The interoperability between Layer 2 (L2) and Layer 1 (L1), and how L2 can read the state on L1, has always been a challenge in the design of L2 solutions. The general approach is through state proofs, which need to address two issues:

  1. How does L2 know the state root of L1?
  2. The expression of the state proof, including various state trees or zk proofs, needs to trade-off between cost and convenience.

This approach has been discussed in detail in Vitalik's article "Deeper dive on cross-L2 reading for wallets and other use cases." Rooch's original multi-chain settlement solution also used similar technology, where L2 embeds a light node of L1 to verify L1 blocks to obtain the L1 state root. However, this solution encounters challenges when applied to Bitcoin:

  1. Bitcoin's UTXO does not have a state tree, so it's not possible to directly prove whether a UTXO was spent at a certain block height; it can only be proven through transaction proofs that confirm whether a transaction is included in a block.
  2. To also support the proof of additional information attached to Bitcoin's UTXO, such as RGB, inscriptions (Ordinals), there is an even greater challenge to prove the association between the transaction's inputs and outputs.

Here's a bit of foundational knowledge about Bitcoin: when Bitcoin's consensus protocol verifies blocks, it only checks whether the BTC amounts in the inputs and outputs match and does not concern itself with the relationship between the inputs and outputs.

Bitcointransactions

(source https://en.bitcoin.it/wiki/File:Bitcointransactions.JPG (opens in a new tab))

For example, in the above transaction, Bitcoin consensus only verifies that sum(input) = sum(output) + fee. If the input carries additional information, which output does it transfer to? This is the problem that extended protocols on Bitcoin need to solve, and they each have devised a rule for mapping between input and output, such as RGB/Runs specifying via embedding OP_RETURN, and Ordinals specifying through SatPoint.

Therefore, if L2 applications want to read the state on Bitcoin, they need to track the creation and consumption of UTXOs in full and parse various data from the extended protocols, leading to the idea of stackable L2.

Stackable L2

Stackable L2 refers to an L2 scaling solution that fully include the state of L1 within L2. This solution requires:

  1. L2 to include the complete state of L1. In essence, L2 includes a full node of L1 and executes the L1 consensus protocol in its entirety, making the L1 state a subset of the L2 state.
  2. L2 to have its own transactions and states. This differs from a read-only indexer.
  3. L2 to have a mechanism that ensures atomic binding between L2 and L1 states, guaranteeing that the ownership of states (assets) can be transferred atomically between L1 and L2.

Stackable L2

As shown in the diagram, the state of L1 at block height T is State T, which simultaneously triggers transaction Y on L2, generating L2's State Y that includes State T. Subsequently, L2 performs multiple transactions, with L2's state changing, but L1 State T remains unchanged until L1 Block T+1 triggers a new L2 transaction Y+n, generating new L1 and L2 states.

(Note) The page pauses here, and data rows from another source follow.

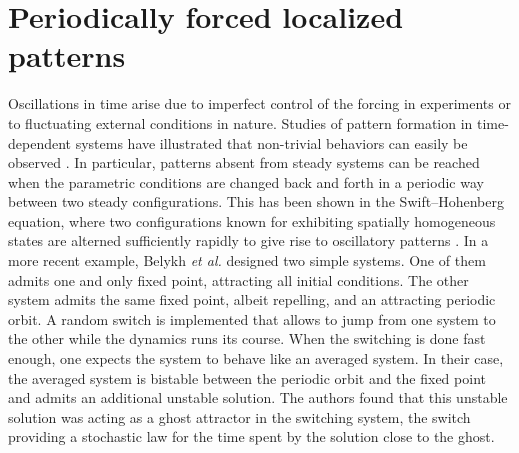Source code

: \documentclass[../main/TimeForcingSHE.tex]{subfiles}
\begin{document}
\section{Periodically forced localized patterns}

Oscillations in time arise due to imperfect control of the forcing in experiments or to fluctuating external conditions in nature.
Studies of pattern formation in time-dependent systems have illustrated that non-trivial behaviors can easily be observed \cite{Vilar1997spatiotemporal,Rucklidge2009design}.
In particular, patterns absent from steady systems can be reached when the parametric conditions are changed back and forth in a periodic way between two steady configurations.
This has been shown in the Swift--Hohenberg equation, where two configurations known for exhibiting spatially homogeneous states are alterned sufficiently rapidly to give rise to oscillatory patterns \cite{buceta2001stationary}.
In a more recent example, Belykh {\it et al.} \cite{belykh2013multistable} designed two simple systems.
One of them admits one and only fixed point, attracting all initial conditions. 
The other system admits the same fixed point, albeit repelling, and an attracting periodic orbit.
A random switch is implemented that allows to jump from one system to the other while the dynamics runs its course.
When the switching is done fast enough, one expects the system to behave like an averaged system.
In their case, the averaged system is bistable between the periodic orbit and the fixed point and admits an additional unstable solution.
The authors found that this unstable solution was acting as a ghost attractor in the switching system, the switch providing a stochastic law for the time spent by the solution close to the ghost.
\end{document}
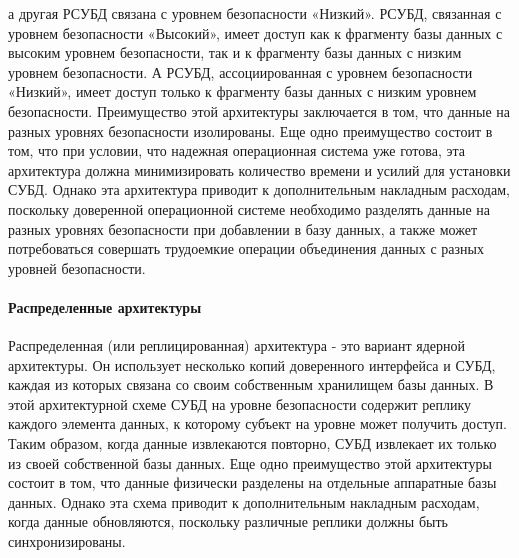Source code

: а другая РСУБД связана с уровнем безопасности «Низкий».
РСУБД, связанная с уровнем безопасности «Высокий», имеет доступ как к фрагменту базы данных с высоким уровнем безопасности,
так и к фрагменту базы данных с низким уровнем безопасности. А РСУБД, ассоциированная с уровнем безопасности «Низкий»,
имеет доступ только к фрагменту базы данных с низким уровнем безопасности.
Преимущество этой архитектуры заключается в том, что данные на разных уровнях безопасности изолированы.
Еще одно преимущество состоит в том, что при условии, что надежная операционная система уже готова,
эта архитектура должна минимизировать количество времени и усилий для установки СУБД.
Однако эта архитектура приводит к дополнительным накладным расходам, поскольку доверенной
операционной системе необходимо разделять данные на разных уровнях безопасности при добавлении в базу данных,
а также может потребоваться совершать трудоемкие операции объединения данных с разных уровней безопасности.

\paragraph{Распределенные архитектуры}
Распределенная (или реплицированная) архитектура - это вариант ядерной архитектуры.
Он использует несколько копий доверенного интерфейса и СУБД, каждая из которых связана
со своим собственным хранилищем базы данных. В этой архитектурной схеме СУБД на уровне
безопасности содержит реплику каждого элемента данных, к которому субъект на уровне может получить доступ.
Таким образом, когда данные извлекаются повторно, СУБД извлекает их только из своей собственной базы данных.
Еще одно преимущество этой архитектуры состоит в том, что данные физически разделены на отдельные аппаратные базы данных.
Однако эта схема приводит к дополнительным накладным расходам, когда данные обновляются, поскольку различные
реплики должны быть синхронизированы.
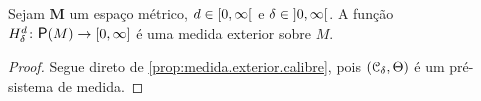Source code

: \begin{proposition}
Sejam $\bm M$ um espaço métrico, $d \in \left[{0},{\infty}\right[$ e $\delta \in \left]{0},{\infty}\right[$. A função $H^d_\delta\colon \p(M) \to \intff{0}{\infty}$ é uma medida exterior sobre $M$.
\end{proposition}
\begin{proof}
Segue direto de \ref{prop:medida.exterior.calibre}, pois $(\mathcal C_\delta, \Theta)$ é um pré-sistema de medida.

\begin{comment}
	\begin{itemize}
	\item (Conjunto vazio) $H^d_\delta(\emptyset)=0$, pois se tomamos a cobertura vazia $(\emptyset)_{i \in \N}$, temos que $\emptyset \subseteq \bigcup_{i \in \N} \emptyset$ e $\diam(\emptyset)\leq \delta$;
	\item (Monotonicidade) Para todos $C,C' \subseteq M$ tais que $C \subseteq C'$, temos que uma $\delta$-cobertura de $C'$ é uma $\delta$-cobertura de $C$, logo $H^d_\delta(C) \leq H^d_\delta(C')$;
	\item (Subaditividade contável) Seja $(C_i)_{i \in \N}$ uma sequência de subconjuntos de $M$. Para todos $i \in \N$ e $\varepsilon \in \left]0,\infty\right[$, seja $U^i=(U_{i,j})_{j \in \N}$ é uma cobertura de $C_i$ tal que
		\begin{equation*}
		\sum_{j \in \N} \diam(U_{i,j})^d \leq H^d_\delta(C_i) + \frac{\varepsilon}{2^{i+1}}.
		\end{equation*}
	Essa cobertura existe porque $H^d_\delta(C_i)$ é um ínfimo. Então $(U_{i,j})_{(i,j) \in \N^2}$ é uma cobertura de $\bigcup_{i \in \N} C_i$ e segue que
		\begin{align*}
		H^d_\delta\left( \bigcup_{i \in \N} C_i \right) &\leq H^d_\delta\left( \bigcup_{(i,j) \in \N^2} U_{i,j} \right) \\
			&\leq \sum_{(i,j) \in \N^2} \diam(U_{i,j})^d \\
			&\leq \sum_{i \in \N} \left( H^d_\delta(C_i) + \frac{\varepsilon}{2^{i+1}} \right) \\
			&= \sum_{i \in \N} \left( H^d_\delta(C_i)\right) + \sum_{i \in \N}\frac{\varepsilon}{2^{i+1}} \\
			&= \sum_{i \in \N} \left( H^d_\delta(C_i)\right) + \varepsilon.
		\end{align*}
	A primeira desigualdade vem da monotonicidade de $H^d_\delta$, a segunda de $H^d_\delta$ ser ínfimo, e a terceira vem da condição para as coberturas $(U_{i,j})_{j \in \N}$. Como isso vale para qualquer $\varepsilon$, segue que
		\begin{equation*}
		H^d_\delta\left( \bigcup_{i \in \N} C_i \right) \leq \sum_{i \in \N} H^d_\delta(C_i). \qedhere
		\end{equation*}
	\end{itemize}
\end{comment}

\end{proof}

Under this solution, since all states of L1 are also states of L2, L2 applications can directly access them without complex state proofs, providing a better experience for developers and users.

There have been similar attempts in the industry; the Ethereum community has a Booster rollups proposal, which stacks an additional layer on Ethereum and shares a similar philosophy to Rooch, though with different solutions.

Stackable State Tree

Since L2 contains the entirety of L1's state, as well as its own state, there is a need for a hierarchical state tree approach. This approach must ensure that the state of L1 can generate an independent state tree to facilitate state verification.

Stackable state

In Rooch, the first layer of the state tree consists of Objects, and each Object carries a sub-tree that can store the Object's dynamic fields or sub-Objects. For example, a BitcoinStore is an Object that holds all the states of the Bitcoin chain; UTXOs and Inscriptions are sub-Objects of that Object.

This model can also be used in applications, such as a game expressed as a Gameworld, where all the states of the game are within this Object, allowing for parallel transactions and state splitting between applications.

Rollout Not Rollup

Stackable L2 transactions consist of two parts: one part is the block from L1, and the other part is L2's own transactions. The availability of L1 blocks is ensured by L1, but how can the availability of L2's transactions be guaranteed?

Rollout

In L2's Rollup mode, L2 transactions are batched through a Sequencer and rollup to L1. However, the key issue with this model is that the block space of L1 itself is limited, so the scaling effect of L2 is constrained by the block space of L1. If multiple Rollup L2s compete for the same block space, it can become a "neijuan" without additive scaling effects.

The term "neijuan" (内卷), originating from Chinese, refers to a counterproductive phenomenon where intense internal competition leads to excessive work without proportional gains, often manifesting in industries or sectors as a self-perpetuating cycle of inefficiency.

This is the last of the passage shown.